Abstract:
We consider a sequential decision problem where at each time step the decision maker has to choose how to distribute the future loss between k alternatives, and then observes the loss of each alternative. Motivated by load balancing and job scheduling, we consider a global cost function (over the losses incurred by each alternative), rather than a summation of the instantaneous losses as done traditionally in online learning. Such global cost functions include the makespan (the maximum over the alternatives) and the $L_d$ norm (over the alternatives).
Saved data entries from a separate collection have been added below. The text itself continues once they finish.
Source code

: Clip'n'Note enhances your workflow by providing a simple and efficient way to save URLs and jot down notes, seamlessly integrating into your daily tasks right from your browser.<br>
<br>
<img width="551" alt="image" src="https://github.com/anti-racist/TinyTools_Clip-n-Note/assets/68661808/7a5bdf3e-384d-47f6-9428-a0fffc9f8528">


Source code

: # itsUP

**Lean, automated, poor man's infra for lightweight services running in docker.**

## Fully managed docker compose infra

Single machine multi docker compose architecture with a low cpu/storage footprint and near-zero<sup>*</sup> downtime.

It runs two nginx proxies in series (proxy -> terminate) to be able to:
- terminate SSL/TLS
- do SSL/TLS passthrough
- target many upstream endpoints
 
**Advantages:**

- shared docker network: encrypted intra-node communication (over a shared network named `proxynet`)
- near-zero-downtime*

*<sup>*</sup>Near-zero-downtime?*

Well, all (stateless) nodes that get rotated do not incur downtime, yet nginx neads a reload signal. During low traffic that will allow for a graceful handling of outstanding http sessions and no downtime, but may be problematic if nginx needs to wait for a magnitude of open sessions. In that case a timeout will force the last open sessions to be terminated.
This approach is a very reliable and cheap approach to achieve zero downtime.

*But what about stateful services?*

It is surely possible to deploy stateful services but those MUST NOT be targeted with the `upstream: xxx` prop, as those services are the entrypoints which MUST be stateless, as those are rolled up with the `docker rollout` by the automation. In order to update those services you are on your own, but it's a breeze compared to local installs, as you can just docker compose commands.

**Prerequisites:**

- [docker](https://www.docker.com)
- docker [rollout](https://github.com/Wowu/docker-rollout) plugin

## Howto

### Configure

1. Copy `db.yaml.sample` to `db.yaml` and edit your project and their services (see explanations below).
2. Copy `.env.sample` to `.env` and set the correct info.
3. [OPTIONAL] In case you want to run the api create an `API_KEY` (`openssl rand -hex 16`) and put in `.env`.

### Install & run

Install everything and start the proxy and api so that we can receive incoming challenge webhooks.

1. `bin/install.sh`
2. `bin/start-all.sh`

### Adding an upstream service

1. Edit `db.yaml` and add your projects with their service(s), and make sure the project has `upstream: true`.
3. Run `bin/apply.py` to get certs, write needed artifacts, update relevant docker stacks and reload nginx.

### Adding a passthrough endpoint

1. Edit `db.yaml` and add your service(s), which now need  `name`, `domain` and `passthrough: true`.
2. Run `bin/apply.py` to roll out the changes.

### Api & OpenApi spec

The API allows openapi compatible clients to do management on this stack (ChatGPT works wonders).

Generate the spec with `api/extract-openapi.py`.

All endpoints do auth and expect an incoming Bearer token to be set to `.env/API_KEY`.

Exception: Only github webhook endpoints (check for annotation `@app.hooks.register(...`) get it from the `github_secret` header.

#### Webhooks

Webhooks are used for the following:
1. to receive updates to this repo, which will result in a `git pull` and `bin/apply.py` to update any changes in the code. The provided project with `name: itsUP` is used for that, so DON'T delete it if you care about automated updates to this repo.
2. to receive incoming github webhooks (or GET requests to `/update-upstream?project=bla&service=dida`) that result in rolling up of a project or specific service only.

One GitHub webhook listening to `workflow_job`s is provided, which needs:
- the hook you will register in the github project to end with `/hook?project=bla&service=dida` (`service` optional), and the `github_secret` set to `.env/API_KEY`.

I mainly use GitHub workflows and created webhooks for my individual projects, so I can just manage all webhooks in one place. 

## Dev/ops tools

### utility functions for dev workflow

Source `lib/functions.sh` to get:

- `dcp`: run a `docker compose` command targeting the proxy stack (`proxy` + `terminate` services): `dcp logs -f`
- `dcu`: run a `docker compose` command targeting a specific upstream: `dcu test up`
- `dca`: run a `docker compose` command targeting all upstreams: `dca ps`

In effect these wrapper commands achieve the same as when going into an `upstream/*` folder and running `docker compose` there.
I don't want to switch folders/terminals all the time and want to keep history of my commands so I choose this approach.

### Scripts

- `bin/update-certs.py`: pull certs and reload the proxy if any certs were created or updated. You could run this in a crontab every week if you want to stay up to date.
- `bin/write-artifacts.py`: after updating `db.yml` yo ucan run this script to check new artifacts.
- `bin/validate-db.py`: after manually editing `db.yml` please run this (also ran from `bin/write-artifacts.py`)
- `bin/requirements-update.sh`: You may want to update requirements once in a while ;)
We study two setups: an online learning setup where the losses are arbitrary and a stochastic setup where the losses are generated by an IID (albeit unknown) random process. For the stochastic setup we show that several naive algorithms have expected regret of O(sqrt{T}). Moreover, even if the statistics of the random process are known, playing the best static allocation leads to a regret of O(sqrt{T}). However, it is possible to obtain logarithmic regret with high probability using a carefully crafted dynamic allocation policy.
For the online setup we design an algorithm based on approachability that guarantees vanishing regret, where the regret is measured with respect to the best static decision that selects the same distribution over alternatives at every time step. For the special case of makespan cost we devise a simple and efficient algorithm. In contrast, we show that for concave global cost functions, such as $L_d$ norms for d < 1, the worst-case average regret does not vanish.
Biography:
Shie Mannor received the B.Sc. degree in electrical engineering, the B.A. degree in mathematics, and the Ph.D. degree in electrical engineering from the Technion-Israel Institute of Technology, Haifa, Israel, in 1996, 1996, and 2002, respectively. From 2002 to 2004, he was a Fulbright scholar and a postdoctoral associate at M.I.T. He was on the faculty of the Department of Electrical Engineering at McGill University from 2004 to 2010 where he was a Canada Research chair in Machine Learning. He has been a Horev Fellow and an associateprofessor at the Faculty of Electrical Engineering at the Technion since 2008. His research interests include machine learning and pattern recognition, planning and control, multi-agent systems, and communications.